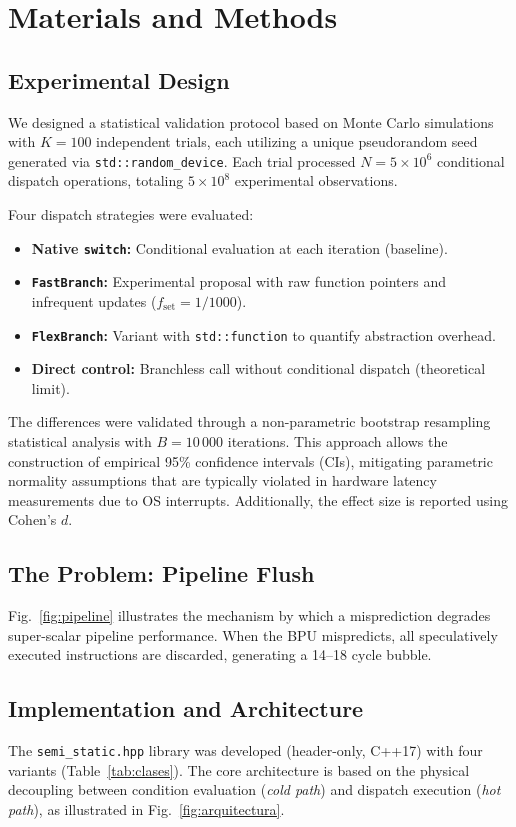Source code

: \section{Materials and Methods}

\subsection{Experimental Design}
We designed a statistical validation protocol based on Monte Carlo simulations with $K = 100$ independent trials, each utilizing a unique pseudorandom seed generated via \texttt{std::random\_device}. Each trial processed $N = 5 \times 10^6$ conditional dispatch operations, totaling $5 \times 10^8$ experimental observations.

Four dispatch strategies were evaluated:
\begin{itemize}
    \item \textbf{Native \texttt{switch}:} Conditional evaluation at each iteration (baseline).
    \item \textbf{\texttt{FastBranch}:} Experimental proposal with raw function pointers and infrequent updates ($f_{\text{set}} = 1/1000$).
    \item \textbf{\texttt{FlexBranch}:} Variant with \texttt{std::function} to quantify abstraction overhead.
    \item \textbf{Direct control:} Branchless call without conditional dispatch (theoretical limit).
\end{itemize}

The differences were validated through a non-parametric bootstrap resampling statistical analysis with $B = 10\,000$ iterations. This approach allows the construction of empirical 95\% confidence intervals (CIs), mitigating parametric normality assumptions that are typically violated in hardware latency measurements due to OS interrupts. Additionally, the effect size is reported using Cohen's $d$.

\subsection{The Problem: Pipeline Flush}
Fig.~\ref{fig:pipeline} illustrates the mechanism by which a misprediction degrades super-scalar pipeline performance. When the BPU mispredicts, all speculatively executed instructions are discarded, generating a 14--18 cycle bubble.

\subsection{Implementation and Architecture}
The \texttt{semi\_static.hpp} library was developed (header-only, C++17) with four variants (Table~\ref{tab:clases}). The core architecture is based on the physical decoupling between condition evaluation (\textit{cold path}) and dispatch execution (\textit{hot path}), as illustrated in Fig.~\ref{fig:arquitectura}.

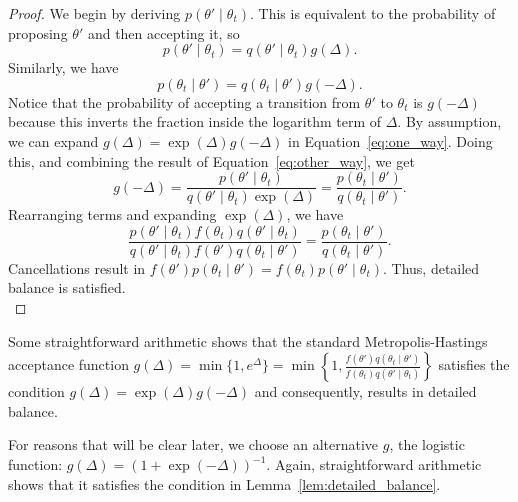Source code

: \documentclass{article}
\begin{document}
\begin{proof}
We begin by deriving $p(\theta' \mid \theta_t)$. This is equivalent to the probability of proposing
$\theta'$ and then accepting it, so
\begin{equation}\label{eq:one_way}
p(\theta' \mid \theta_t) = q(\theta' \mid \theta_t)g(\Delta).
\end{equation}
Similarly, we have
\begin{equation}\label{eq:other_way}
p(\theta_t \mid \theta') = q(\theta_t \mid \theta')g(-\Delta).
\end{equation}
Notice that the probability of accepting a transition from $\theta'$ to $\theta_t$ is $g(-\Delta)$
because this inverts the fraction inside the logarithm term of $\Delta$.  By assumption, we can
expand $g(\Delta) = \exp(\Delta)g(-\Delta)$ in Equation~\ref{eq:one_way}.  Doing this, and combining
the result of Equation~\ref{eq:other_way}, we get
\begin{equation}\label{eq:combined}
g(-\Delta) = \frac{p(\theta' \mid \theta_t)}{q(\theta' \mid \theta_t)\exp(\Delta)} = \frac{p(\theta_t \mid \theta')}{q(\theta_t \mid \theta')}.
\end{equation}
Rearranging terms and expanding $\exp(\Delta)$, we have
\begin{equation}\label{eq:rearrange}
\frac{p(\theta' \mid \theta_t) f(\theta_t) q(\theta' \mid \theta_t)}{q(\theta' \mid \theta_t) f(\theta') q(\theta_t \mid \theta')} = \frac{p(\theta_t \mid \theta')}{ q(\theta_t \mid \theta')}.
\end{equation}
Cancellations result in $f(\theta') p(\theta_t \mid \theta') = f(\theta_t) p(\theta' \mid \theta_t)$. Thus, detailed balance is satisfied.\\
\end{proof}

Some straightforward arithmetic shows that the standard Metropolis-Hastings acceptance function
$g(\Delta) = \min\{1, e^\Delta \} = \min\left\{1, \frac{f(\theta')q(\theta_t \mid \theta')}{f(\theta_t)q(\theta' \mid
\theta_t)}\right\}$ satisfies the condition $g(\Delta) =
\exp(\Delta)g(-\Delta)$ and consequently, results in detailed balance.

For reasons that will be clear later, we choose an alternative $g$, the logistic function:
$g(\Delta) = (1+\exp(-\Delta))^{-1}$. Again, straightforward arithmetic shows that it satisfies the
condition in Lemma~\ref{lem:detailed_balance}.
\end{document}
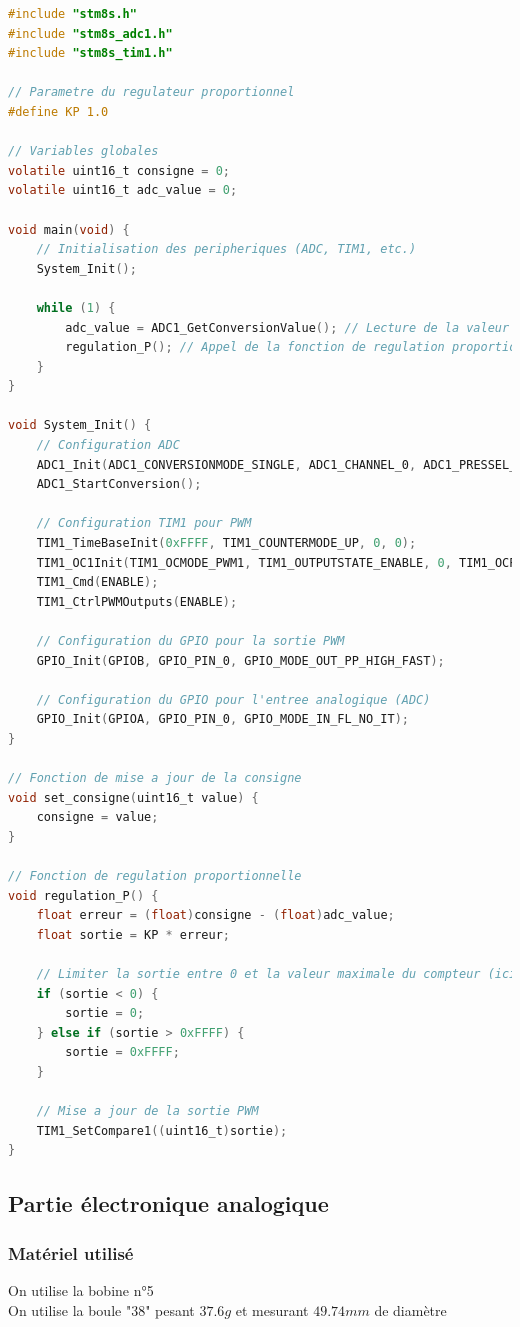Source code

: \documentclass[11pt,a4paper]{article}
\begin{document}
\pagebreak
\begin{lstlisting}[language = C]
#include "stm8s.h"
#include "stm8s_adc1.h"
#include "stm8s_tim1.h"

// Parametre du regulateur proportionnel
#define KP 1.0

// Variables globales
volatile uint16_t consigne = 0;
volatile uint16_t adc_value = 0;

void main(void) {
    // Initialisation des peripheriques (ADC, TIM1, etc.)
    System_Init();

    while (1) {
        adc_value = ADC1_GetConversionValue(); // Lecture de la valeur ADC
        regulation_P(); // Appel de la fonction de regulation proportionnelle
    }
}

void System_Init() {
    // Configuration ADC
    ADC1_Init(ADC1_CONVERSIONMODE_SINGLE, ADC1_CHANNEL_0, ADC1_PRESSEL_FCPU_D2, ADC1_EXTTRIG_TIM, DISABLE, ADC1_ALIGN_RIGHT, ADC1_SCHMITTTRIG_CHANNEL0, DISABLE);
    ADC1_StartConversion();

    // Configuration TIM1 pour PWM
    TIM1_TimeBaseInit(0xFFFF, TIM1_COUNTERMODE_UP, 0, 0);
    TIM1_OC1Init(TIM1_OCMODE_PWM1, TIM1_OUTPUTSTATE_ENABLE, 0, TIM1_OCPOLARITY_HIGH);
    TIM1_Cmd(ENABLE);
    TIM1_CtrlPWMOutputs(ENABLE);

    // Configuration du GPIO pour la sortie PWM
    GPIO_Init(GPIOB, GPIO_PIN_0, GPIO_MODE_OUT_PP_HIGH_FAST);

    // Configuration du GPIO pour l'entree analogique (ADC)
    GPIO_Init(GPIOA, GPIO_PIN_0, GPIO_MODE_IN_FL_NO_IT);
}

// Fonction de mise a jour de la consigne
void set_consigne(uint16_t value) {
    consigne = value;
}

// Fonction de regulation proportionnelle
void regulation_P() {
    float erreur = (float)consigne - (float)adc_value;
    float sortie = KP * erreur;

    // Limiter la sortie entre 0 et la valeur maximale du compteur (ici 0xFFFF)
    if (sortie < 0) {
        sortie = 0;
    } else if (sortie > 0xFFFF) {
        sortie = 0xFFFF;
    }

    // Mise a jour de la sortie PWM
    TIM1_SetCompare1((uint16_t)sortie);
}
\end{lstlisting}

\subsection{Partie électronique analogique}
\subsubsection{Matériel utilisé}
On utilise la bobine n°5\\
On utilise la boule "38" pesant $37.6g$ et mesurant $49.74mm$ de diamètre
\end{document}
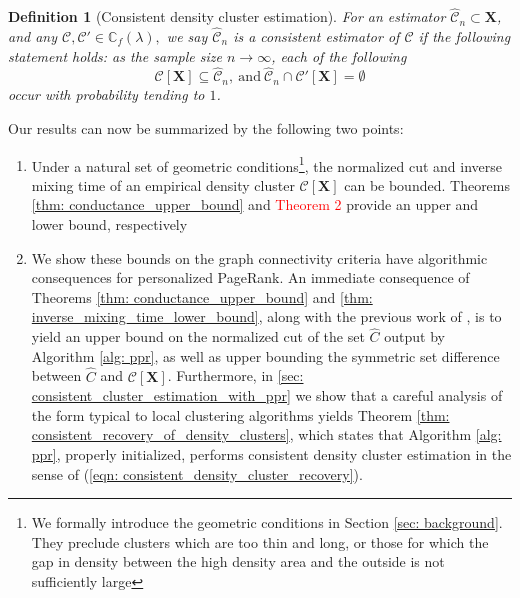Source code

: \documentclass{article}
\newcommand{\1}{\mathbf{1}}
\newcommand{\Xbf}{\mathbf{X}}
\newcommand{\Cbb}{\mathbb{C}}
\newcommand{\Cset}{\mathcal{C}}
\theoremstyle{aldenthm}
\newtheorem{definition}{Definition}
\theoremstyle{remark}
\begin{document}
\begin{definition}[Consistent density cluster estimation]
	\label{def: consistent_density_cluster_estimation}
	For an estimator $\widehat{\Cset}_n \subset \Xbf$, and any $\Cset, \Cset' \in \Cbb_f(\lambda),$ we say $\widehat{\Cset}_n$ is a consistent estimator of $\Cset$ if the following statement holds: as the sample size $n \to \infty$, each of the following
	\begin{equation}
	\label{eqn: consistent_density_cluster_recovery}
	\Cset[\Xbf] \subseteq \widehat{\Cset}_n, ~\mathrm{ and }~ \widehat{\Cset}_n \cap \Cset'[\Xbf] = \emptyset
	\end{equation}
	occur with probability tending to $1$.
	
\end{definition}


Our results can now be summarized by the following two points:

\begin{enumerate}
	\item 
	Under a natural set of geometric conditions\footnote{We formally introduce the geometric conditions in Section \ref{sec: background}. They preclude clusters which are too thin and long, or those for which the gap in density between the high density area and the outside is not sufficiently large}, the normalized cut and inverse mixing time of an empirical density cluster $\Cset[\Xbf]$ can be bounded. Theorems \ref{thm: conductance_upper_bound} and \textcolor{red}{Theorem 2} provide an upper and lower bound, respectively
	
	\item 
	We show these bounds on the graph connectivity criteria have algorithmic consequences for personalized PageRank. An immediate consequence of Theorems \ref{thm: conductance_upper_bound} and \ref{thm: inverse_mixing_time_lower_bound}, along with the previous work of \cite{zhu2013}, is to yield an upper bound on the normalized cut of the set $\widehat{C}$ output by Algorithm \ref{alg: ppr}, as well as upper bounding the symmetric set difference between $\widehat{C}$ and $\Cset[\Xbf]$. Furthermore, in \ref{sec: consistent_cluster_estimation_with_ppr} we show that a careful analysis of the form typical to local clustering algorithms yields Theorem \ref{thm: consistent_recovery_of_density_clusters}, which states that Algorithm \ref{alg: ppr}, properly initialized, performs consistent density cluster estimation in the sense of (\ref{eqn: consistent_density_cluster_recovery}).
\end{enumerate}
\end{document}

++++++++++

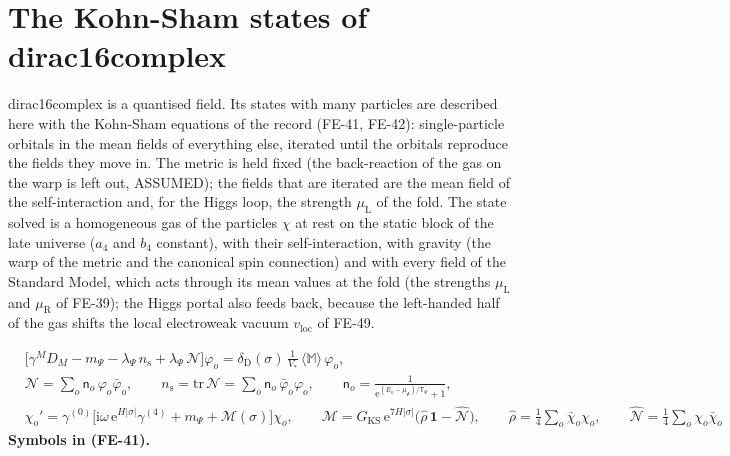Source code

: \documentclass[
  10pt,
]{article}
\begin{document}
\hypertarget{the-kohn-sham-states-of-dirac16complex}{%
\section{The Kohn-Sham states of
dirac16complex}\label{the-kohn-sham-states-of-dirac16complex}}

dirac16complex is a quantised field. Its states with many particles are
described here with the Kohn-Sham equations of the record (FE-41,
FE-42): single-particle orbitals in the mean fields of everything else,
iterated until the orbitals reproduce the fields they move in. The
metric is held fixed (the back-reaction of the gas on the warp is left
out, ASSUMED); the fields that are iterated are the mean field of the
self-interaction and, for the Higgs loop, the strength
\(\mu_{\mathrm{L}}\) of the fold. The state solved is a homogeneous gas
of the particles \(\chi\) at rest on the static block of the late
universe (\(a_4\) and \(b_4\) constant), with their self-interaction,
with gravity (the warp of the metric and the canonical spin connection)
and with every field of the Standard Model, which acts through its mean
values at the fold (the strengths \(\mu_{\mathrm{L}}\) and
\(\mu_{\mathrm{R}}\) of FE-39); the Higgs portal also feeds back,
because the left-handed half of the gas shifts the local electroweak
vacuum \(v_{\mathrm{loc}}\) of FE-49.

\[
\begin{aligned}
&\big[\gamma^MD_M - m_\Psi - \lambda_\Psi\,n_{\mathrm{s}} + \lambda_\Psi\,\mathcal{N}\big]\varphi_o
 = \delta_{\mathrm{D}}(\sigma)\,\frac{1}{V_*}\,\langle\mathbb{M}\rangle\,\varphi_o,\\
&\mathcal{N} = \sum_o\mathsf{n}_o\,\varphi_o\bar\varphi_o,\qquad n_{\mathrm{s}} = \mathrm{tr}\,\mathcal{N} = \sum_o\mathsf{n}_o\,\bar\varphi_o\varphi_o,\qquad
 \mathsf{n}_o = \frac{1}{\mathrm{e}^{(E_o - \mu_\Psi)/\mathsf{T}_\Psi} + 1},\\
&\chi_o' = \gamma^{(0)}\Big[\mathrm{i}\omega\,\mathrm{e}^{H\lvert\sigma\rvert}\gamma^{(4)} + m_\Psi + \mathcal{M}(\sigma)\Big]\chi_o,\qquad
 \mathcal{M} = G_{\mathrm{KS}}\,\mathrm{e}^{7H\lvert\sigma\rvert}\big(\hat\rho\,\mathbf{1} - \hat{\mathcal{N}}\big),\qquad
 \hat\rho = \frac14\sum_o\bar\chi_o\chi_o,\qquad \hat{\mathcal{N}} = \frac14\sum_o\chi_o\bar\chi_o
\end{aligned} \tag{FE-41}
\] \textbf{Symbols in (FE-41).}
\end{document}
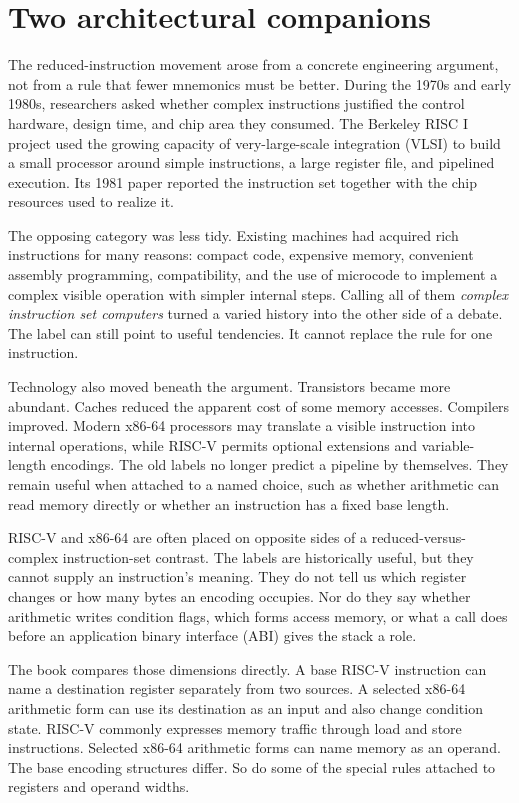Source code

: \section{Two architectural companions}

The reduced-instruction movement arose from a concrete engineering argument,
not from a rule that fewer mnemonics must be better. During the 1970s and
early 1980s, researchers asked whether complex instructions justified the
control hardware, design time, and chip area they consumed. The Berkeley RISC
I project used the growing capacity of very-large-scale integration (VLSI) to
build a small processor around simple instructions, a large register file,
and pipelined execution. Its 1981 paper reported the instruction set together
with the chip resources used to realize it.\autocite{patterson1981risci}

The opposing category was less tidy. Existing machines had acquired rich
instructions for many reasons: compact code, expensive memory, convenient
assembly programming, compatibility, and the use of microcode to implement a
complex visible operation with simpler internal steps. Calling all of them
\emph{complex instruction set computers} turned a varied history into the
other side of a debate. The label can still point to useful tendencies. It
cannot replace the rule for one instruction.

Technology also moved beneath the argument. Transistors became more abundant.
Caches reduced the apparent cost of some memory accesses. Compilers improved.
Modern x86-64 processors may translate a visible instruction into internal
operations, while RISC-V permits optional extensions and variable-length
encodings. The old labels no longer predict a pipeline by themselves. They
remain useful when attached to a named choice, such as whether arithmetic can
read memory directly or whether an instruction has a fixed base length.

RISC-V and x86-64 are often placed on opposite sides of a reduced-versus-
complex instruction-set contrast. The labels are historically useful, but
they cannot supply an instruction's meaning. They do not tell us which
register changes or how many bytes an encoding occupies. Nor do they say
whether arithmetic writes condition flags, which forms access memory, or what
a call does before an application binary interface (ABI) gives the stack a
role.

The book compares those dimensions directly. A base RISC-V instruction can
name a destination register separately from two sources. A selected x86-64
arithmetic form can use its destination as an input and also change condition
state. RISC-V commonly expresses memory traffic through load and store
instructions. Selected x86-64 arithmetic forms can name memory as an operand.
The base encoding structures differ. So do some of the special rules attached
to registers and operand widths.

++++++++++

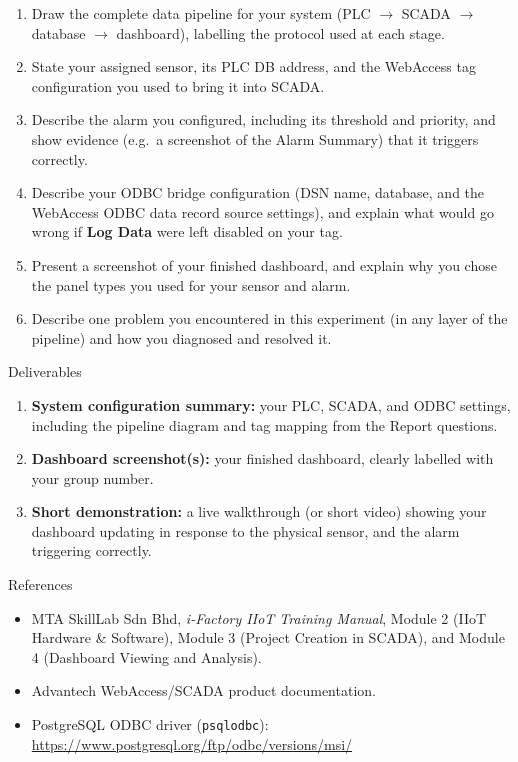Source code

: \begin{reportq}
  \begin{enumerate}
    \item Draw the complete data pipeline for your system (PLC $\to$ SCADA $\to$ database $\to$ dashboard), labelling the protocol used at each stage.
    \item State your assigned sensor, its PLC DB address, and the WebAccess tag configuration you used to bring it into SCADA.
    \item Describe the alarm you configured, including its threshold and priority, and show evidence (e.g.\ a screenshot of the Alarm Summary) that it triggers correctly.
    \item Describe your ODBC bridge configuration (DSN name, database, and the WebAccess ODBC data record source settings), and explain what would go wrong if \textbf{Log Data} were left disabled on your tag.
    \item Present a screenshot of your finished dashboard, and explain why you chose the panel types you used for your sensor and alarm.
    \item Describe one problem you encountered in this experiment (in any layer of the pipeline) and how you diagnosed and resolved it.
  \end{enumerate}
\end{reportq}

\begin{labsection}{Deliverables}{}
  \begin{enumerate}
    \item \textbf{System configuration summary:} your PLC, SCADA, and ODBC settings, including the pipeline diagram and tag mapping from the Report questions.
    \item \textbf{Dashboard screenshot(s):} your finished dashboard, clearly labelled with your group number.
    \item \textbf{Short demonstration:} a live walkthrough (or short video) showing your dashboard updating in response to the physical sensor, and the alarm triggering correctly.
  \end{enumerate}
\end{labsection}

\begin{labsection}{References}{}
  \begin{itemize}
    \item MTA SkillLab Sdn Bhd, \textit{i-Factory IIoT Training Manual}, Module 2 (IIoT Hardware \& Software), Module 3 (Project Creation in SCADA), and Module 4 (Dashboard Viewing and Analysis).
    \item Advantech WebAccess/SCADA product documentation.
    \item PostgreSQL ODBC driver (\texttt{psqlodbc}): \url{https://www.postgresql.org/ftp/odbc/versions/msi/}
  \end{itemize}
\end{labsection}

++++++++++

Your answer should consist of all lines in the listing above that contain "area".

	Under a natural set of geometric conditions\footnote{We formally introduce the geometric conditions in Section \ref{sec: background}. They preclude clusters which are too thin and long, or those for which the gap in density between the high density area and the outside is not sufficiently large}, the normalized cut and inverse mixing time of an empirical density cluster $\Cset[\Xbf]$ can be bounded. Theorems \ref{thm: conductance_upper_bound} and \textcolor{red}{Theorem 2} provide an upper and lower bound, respectively
control hardware, design time, and chip area they consumed. The Berkeley RISC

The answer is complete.